The Polonsky Foundation Greek Manuscripts Project: Conserving fragments
Since the introductory blogpost from conservation on The Polonsky Greek Manuscripts Project, we have made a lot of progress, having completed the survey of the four hundred and forty-four manuscripts involved in the project, and have started treatment. The survey encompassed items from both Cambridge University Library (CUL) and thirteen other Cambridge institutions. The data collected from the survey has been instrumental in identifying at-risk items, designing treatment proposals and planning a workflow. From studying the data collected during the survey it was decided our first step would be to prepare the sixty-eight flat and unbound materials from the CUL for digitisation.

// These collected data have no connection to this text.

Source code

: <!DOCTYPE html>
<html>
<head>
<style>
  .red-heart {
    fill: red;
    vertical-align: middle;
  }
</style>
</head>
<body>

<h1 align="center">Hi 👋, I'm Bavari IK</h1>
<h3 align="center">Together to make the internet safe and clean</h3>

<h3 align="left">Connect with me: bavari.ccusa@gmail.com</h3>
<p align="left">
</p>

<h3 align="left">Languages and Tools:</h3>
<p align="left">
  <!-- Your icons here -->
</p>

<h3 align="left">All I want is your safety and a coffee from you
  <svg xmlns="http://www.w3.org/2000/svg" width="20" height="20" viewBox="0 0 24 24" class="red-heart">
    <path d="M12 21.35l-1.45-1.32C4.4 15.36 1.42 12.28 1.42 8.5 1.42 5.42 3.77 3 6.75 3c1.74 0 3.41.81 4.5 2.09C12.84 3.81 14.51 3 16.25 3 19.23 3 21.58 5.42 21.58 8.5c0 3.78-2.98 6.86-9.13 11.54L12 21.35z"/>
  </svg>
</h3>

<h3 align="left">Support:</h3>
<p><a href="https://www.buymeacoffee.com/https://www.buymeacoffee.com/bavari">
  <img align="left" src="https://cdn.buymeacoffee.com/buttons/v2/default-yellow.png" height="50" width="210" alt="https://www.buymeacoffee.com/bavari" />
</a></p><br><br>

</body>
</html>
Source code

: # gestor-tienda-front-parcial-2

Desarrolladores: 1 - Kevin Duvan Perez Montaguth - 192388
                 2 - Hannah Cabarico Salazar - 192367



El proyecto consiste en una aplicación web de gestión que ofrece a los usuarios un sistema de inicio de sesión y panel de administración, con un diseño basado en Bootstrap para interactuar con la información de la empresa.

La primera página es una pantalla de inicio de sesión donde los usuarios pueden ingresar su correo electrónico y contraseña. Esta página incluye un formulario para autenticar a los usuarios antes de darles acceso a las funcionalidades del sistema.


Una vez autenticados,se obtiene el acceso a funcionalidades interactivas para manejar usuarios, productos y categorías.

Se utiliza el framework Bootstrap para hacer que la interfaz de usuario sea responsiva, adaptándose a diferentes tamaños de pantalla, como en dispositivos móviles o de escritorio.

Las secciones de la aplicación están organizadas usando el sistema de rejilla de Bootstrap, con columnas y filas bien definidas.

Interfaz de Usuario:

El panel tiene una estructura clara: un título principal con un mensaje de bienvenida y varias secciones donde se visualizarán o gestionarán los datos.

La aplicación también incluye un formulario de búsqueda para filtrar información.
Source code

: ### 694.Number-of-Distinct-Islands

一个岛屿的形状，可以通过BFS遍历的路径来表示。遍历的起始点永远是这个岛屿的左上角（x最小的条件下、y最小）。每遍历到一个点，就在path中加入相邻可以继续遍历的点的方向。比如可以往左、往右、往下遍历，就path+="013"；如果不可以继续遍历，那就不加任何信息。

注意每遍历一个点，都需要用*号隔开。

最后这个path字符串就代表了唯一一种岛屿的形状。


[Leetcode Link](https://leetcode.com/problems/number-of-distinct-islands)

The unbound materials at CUL are incredibly varied; they include items made from paper, parchment and papyrus as well as formats ranging from fragments, single leaves, unbound gatherings and even a wooden board. The manuscripts were housed in a variety of enclosures, such as clamshell boxes, folders and glass, mostly dating from the early 20th century.
The first step of treatment involved removing the items from their current enclosures; this might be because the materials used were acidic, degraded or structurally weak. After releasing the items, they were prepared for imaging which involved dry cleaning, stabilising tears and losses, pigment consolidation and removing damaging repairs. One example (as shown below) required dry cleaning using a soft brush and cosmetic sponge, after which the adhesive tape holding the object to a thin card support was removed mechanically with a spatula. This is a lengthy, meticulous and necessary process as the chemically unstable tape posed a high risk of damaging the object in the future.
Once stable, the manuscripts were imaged by the Digital Content Unit (DCU). After imaging, the items could be rehoused. Various methods were used, such as Melinex pockets, four-flap folders, pamphlets and mounts. The manuscripts could then be returned to the library shelves and can now be safely consulted by our readers and researchers.
So, what’s next? We are now looking forward to conserving the bound items, starting with the CUL collection. Three unstable items have also been identified that require more in-depth conservation treatment and we are currently studying those bindings in preparation for treatment.
Alongside conservation treatments, our work on the Medieval Eastern Mediterranean book models is continuing, which you will see in a blogpost soon!